前回のエントリーで紹介した,国土地理院の基盤地図情報のサイトだが,さっそく5m DEM(地形データ)を解析が容易なバイナリ形式の画像データとしてインポートしてみることにした。おそらく,GISソフトウェアのベンダーが今後インポーターを出すと思うので,一時的な方法となるだろう。
基盤地図情報では,JPGIS形式とGML形式の2つのデータ形式があり,ダウンロード可能である。どちらも,XML形式のようなテキストデータである。今回,テキスト処理が容易そうなGML形式のデータを利用した。処理は,Linuxのコマンドとシェルスクリプト,C言語を利用した。

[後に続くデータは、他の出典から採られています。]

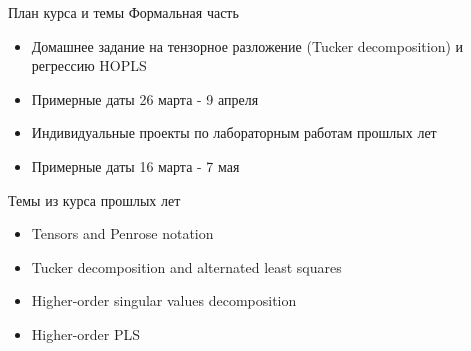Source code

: 
\usepackage{tikz}
\usepackage{amsmath}
\usepackage[english,russian]{babel}
\usepackage[labelformat=empty]{caption}

\usepackage{graphicx,animate}
\usepackage{animate}
\usepackage{svg}
\usepackage{subcaption}

\usepackage{ stmaryrd }

\usetikzlibrary{arrows,shapes,positioning,shadows,trees}
\newcommand*{\defeq}{\stackrel{\text{def}}{=}}
\newcommand{\tensor}[1]{\underline{\textbf{#1}}}
\newcommand{\M}[1]{\textbf{#1}}


\begin{frame}[plain]
\titlepage
\end{frame}
\begin{frame}{План курса и темы}
Формальная часть
\begin{itemize}
    \item Домашнее задание на тензорное разложение (Tucker decomposition) и регрессию HOPLS
    \item Примерные даты 26 марта - 9 апреля
    \item Индивидуальные проекты по лабораторным работам прошлых лет
    \item Примерные даты 16 марта - 7 мая
\end{itemize}

Темы из курса прошлых лет
\begin{itemize}
    \item Tensors and Penrose notation
    \item Tucker decomposition and alternated least squares
    \item Higher-order singular values decomposition
    \item Higher-order PLS
\end{itemize}
\end{frame}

データは,2次メッシュを10x10=100つのメッシュに分割されており,それぞれ拡張子がxmlのテキストデータとなっている。このテキストデータを1つずつ読み込み,バイナリデータへと変換させ,ENVIというリモートセンシングのソフトウェアのヘッダーファイルを出力するようにした。従って,ENVIを持っている人は,位置情報が入った形でデータを読み込むことが可能である。他のリモートセンシングのソフトウェアでも,インポートできるだろう。
今回作成したシェルは次の通りである。細かい点は説明しないが,データ内から,画像のサイズや各ファイルの四隅の緯度経度を読み込み,標高値のデータの適すとの部分を抽出し,バイナリに変換する。バイナリへ変換するC言語のプログラムのソースコードはこちらに公開した。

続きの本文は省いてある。